WHAT ARE “C3” AND “C7” RATINGS? | Those measures, versus the Live+Same Day ratings you see reported on TVLine and elsewhere, are what media buyers actually look at when they go shopping. The more-regarded C3 rating, measuring the average viewership of all the commercials airing within a program, is nowhere close to the Live+3 DVR number a network may tout, but instead is typically a bit higher than its Live+Same Day rating. (Read more at our sister site Variety.)
DO DVR/STREAMING NUMBERS MATTER MUCH? (YET?) | “Most viewing is done either live or a live derivative” (meaning via DVR playback), “so for C3/C7, that is what we sell the bulk of our advertising on,” shares the network researcher. Video on demand (VOD) gets counted within C3/C7, while streaming via, say, Hulu, does not, though the networks make money there differently, through ads and sub fees. “The days of us being a single revenue stream business, which was all linear ad sales, are long gone,” the exec notes. “We’re getting better and better at monetizing wherever people are watching.”
CAN THE PROSPECT OF SYNDICATION STILL ‘SAVE’ A SHOW? | “Not the way you’re thinking about it traditionally,” where a middling third-season series might be cut some slack in the name of amassing a meaty syndication package of 88 episodes, says the network researcher. Instead, strong international sales are more likely to save a show’s bacon these days, or landing a sweet SVOD deal (basically the modern version of syndication). Strong digital performance also can make up for soft linear numbers. “There are a bunch of things we can look at, different downstream revenues, to save a show.”
DO A NETWORK’S LOWEST-RATED SHOWS ALWAYS LOSE OUT? | As illustrated on occasion during the pre-Upfronts renew/cancel rush, that is not always the case. “If a show is near the bottom, it’s going to be [a matter of looking at] all that ancillary revenue,” says the network researcher. “Does this show have a life that those numbers aren’t reflecting? Is it an international success? Is it a digital success?” (This is also where a network not fully owning a show, and thus having less to gain from potential longterm success/syndication, comes into play.) “It all comes down to, ‘Which show is the better business?'”
IS THE INDUSTRY SATISFIED WITH NIELSEN’S NUMBERS? | “No one is satisfied with Nielsen,” states the media professional, and not just because the (recently increased) sample size is considered small, but because today’s wide variety of viewing behaviors “are not being captured.” While Nielsen is working to provide better cross-platform measurement, other companies are struggling to enter the mix, with set-top box monitors and such — “but their success is far from guaranteed,” the media professional says.
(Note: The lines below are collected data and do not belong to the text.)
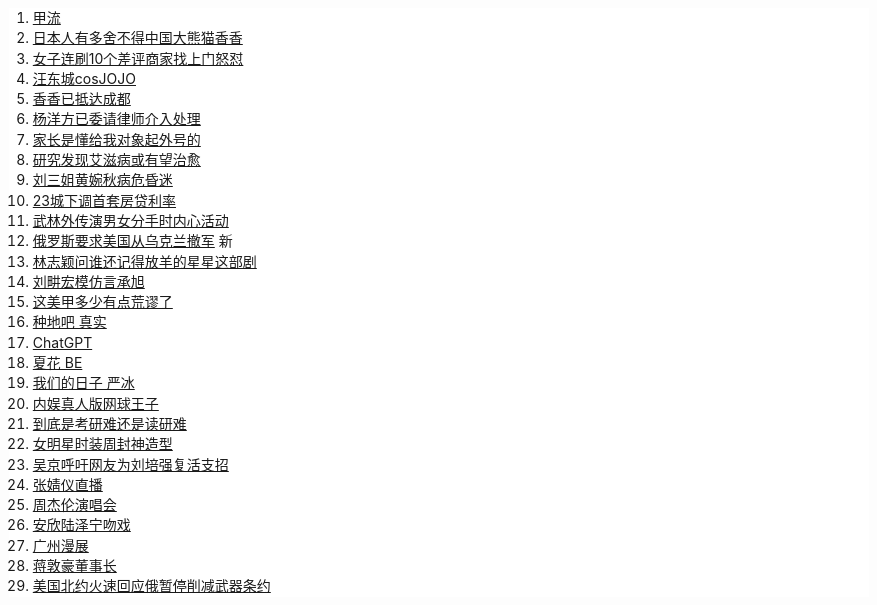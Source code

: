 1. [甲流](https://s.weibo.com//weibo?q=%23%E7%94%B2%E6%B5%81%23&t=31&band_rank=14&Refer=top)
1. [日本人有多舍不得中国大熊猫香香](https://s.weibo.com//weibo?q=%23%E6%97%A5%E6%9C%AC%E4%BA%BA%E6%9C%89%E5%A4%9A%E8%88%8D%E4%B8%8D%E5%BE%97%E4%B8%AD%E5%9B%BD%E5%A4%A7%E7%86%8A%E7%8C%AB%E9%A6%99%E9%A6%99%23&t=31&band_rank=17&Refer=top)
1. [女子连刷10个差评商家找上门怒怼](https://s.weibo.com//weibo?q=%23%E5%A5%B3%E5%AD%90%E8%BF%9E%E5%88%B710%E4%B8%AA%E5%B7%AE%E8%AF%84%E5%95%86%E5%AE%B6%E6%89%BE%E4%B8%8A%E9%97%A8%E6%80%92%E6%80%BC%23&t=31&band_rank=19&Refer=top)
1. [汪东城cosJOJO](https://s.weibo.com//weibo?q=%23%E6%B1%AA%E4%B8%9C%E5%9F%8EcosJOJO%23&t=31&band_rank=20&Refer=top)
1. [香香已抵达成都](https://s.weibo.com//weibo?q=%23%E9%A6%99%E9%A6%99%E5%B7%B2%E6%8A%B5%E8%BE%BE%E6%88%90%E9%83%BD%23&t=31&band_rank=22&Refer=top)
1. [杨洋方已委请律师介入处理](https://s.weibo.com//weibo?q=%23%E6%9D%A8%E6%B4%8B%E6%96%B9%E5%B7%B2%E5%A7%94%E8%AF%B7%E5%BE%8B%E5%B8%88%E4%BB%8B%E5%85%A5%E5%A4%84%E7%90%86%23&t=31&band_rank=24&Refer=top)
1. [家长是懂给我对象起外号的](https://s.weibo.com//weibo?q=%23%E5%AE%B6%E9%95%BF%E6%98%AF%E6%87%82%E7%BB%99%E6%88%91%E5%AF%B9%E8%B1%A1%E8%B5%B7%E5%A4%96%E5%8F%B7%E7%9A%84%23&t=31&band_rank=25&Refer=top)
1. [研究发现艾滋病或有望治愈](https://s.weibo.com//weibo?q=%23%E7%A0%94%E7%A9%B6%E5%8F%91%E7%8E%B0%E8%89%BE%E6%BB%8B%E7%97%85%E6%88%96%E6%9C%89%E6%9C%9B%E6%B2%BB%E6%84%88%23&t=31&band_rank=26&Refer=top)
1. [刘三姐黄婉秋病危昏迷](https://s.weibo.com//weibo?q=%23%E5%88%98%E4%B8%89%E5%A7%90%E9%BB%84%E5%A9%89%E7%A7%8B%E7%97%85%E5%8D%B1%E6%98%8F%E8%BF%B7%23&t=31&band_rank=28&Refer=top)
1. [23城下调首套房贷利率](https://s.weibo.com//weibo?q=%2323%E5%9F%8E%E4%B8%8B%E8%B0%83%E9%A6%96%E5%A5%97%E6%88%BF%E8%B4%B7%E5%88%A9%E7%8E%87%23&t=31&band_rank=29&Refer=top)
1. [武林外传演男女分手时内心活动](https://s.weibo.com//weibo?q=%23%E6%AD%A6%E6%9E%97%E5%A4%96%E4%BC%A0%E6%BC%94%E7%94%B7%E5%A5%B3%E5%88%86%E6%89%8B%E6%97%B6%E5%86%85%E5%BF%83%E6%B4%BB%E5%8A%A8%23&t=31&band_rank=30&Refer=top)
1. [俄罗斯要求美国从乌克兰撤军](https://s.weibo.com//weibo?q=%23%E4%BF%84%E7%BD%97%E6%96%AF%E8%A6%81%E6%B1%82%E7%BE%8E%E5%9B%BD%E4%BB%8E%E4%B9%8C%E5%85%8B%E5%85%B0%E6%92%A4%E5%86%9B%23&t=31&band_rank=31&Refer=top)
   新
1. [林志颖问谁还记得放羊的星星这部剧](https://s.weibo.com//weibo?q=%23%E6%9E%97%E5%BF%97%E9%A2%96%E9%97%AE%E8%B0%81%E8%BF%98%E8%AE%B0%E5%BE%97%E6%94%BE%E7%BE%8A%E7%9A%84%E6%98%9F%E6%98%9F%E8%BF%99%E9%83%A8%E5%89%A7%23&t=31&band_rank=33&Refer=top)
1. [刘畊宏模仿言承旭](https://s.weibo.com//weibo?q=%23%E5%88%98%E7%95%8A%E5%AE%8F%E6%A8%A1%E4%BB%BF%E8%A8%80%E6%89%BF%E6%97%AD%23&t=31&band_rank=34&Refer=top)
1. [这美甲多少有点荒谬了](https://s.weibo.com//weibo?q=%23%E8%BF%99%E7%BE%8E%E7%94%B2%E5%A4%9A%E5%B0%91%E6%9C%89%E7%82%B9%E8%8D%92%E8%B0%AC%E4%BA%86%23&t=31&band_rank=35&Refer=top)
1. [种地吧 真实](https://s.weibo.com//weibo?q=%E7%A7%8D%E5%9C%B0%E5%90%A7%20%E7%9C%9F%E5%AE%9E&t=31&band_rank=37&Refer=top)
1. [ChatGPT](https://s.weibo.com//weibo?q=ChatGPT&t=31&band_rank=38&Refer=top)
1. [夏花 BE](https://s.weibo.com//weibo?q=%E5%A4%8F%E8%8A%B1%20BE&t=31&band_rank=39&Refer=top)
1. [我们的日子 严冰](https://s.weibo.com//weibo?q=%E6%88%91%E4%BB%AC%E7%9A%84%E6%97%A5%E5%AD%90%20%E4%B8%A5%E5%86%B0&t=31&band_rank=41&Refer=top)
1. [内娱真人版网球王子](https://s.weibo.com//weibo?q=%23%E5%86%85%E5%A8%B1%E7%9C%9F%E4%BA%BA%E7%89%88%E7%BD%91%E7%90%83%E7%8E%8B%E5%AD%90%23&t=31&band_rank=42&Refer=top)
1. [到底是考研难还是读研难](https://s.weibo.com//weibo?q=%23%E5%88%B0%E5%BA%95%E6%98%AF%E8%80%83%E7%A0%94%E9%9A%BE%E8%BF%98%E6%98%AF%E8%AF%BB%E7%A0%94%E9%9A%BE%23&t=31&band_rank=43&Refer=top)
1. [女明星时装周封神造型](https://s.weibo.com//weibo?q=%23%E5%A5%B3%E6%98%8E%E6%98%9F%E6%97%B6%E8%A3%85%E5%91%A8%E5%B0%81%E7%A5%9E%E9%80%A0%E5%9E%8B%23&t=31&band_rank=44&Refer=top)
1. [吴京呼吁网友为刘培强复活支招](https://s.weibo.com//weibo?q=%23%E5%90%B4%E4%BA%AC%E5%91%BC%E5%90%81%E7%BD%91%E5%8F%8B%E4%B8%BA%E5%88%98%E5%9F%B9%E5%BC%BA%E5%A4%8D%E6%B4%BB%E6%94%AF%E6%8B%9B%23&t=31&band_rank=45&Refer=top)
1. [张婧仪直播](https://s.weibo.com//weibo?q=%23%E5%BC%A0%E5%A9%A7%E4%BB%AA%E7%9B%B4%E6%92%AD%23&t=31&band_rank=46&Refer=top)
1. [周杰伦演唱会](https://s.weibo.com//weibo?q=%23%E5%91%A8%E6%9D%B0%E4%BC%A6%E6%BC%94%E5%94%B1%E4%BC%9A%23&t=31&band_rank=47&Refer=top)
1. [安欣陆泽宁吻戏](https://s.weibo.com//weibo?q=%23%E5%AE%89%E6%AC%A3%E9%99%86%E6%B3%BD%E5%AE%81%E5%90%BB%E6%88%8F%23&t=31&band_rank=48&Refer=top)
1. [广州漫展](https://s.weibo.com//weibo?q=%E5%B9%BF%E5%B7%9E%E6%BC%AB%E5%B1%95&t=31&band_rank=49&Refer=top)
1. [蒋敦豪董事长](https://s.weibo.com//weibo?q=%E8%92%8B%E6%95%A6%E8%B1%AA%E8%91%A3%E4%BA%8B%E9%95%BF&t=31&band_rank=50&Refer=top)
1. [美国北约火速回应俄暂停削减武器条约](https://s.weibo.com//weibo?q=%23%E7%BE%8E%E5%9B%BD%E5%8C%97%E7%BA%A6%E7%81%AB%E9%80%9F%E5%9B%9E%E5%BA%94%E4%BF%84%E6%9A%82%E5%81%9C%E5%89%8A%E5%87%8F%E6%AD%A6%E5%99%A8%E6%9D%A1%E7%BA%A6%23&t=31&band_rank=6&Refer=top)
ARE DIMINISHING BROADCAST RATINGS REACHING A CRISIS POINT? | Not as far as Madison Avenue is concerned. Meaning, you shouldn’t expect to see ABC, CBS et al out panhandling anytime soon. Because while almost all of the broadcast networks are on pace to average below a 2.0 demo rating this TV season, that actually means that every fraction of a point is as coveted as ever. “If there are fewer rating points to buy, but the demand is high – those rating points are worth more, because there are fewer of them,” says the media professional. So even if TV Show A is down 15 percent from last season, buyers might still end up paying more for it than a year ago. “It’s really Econ 101!”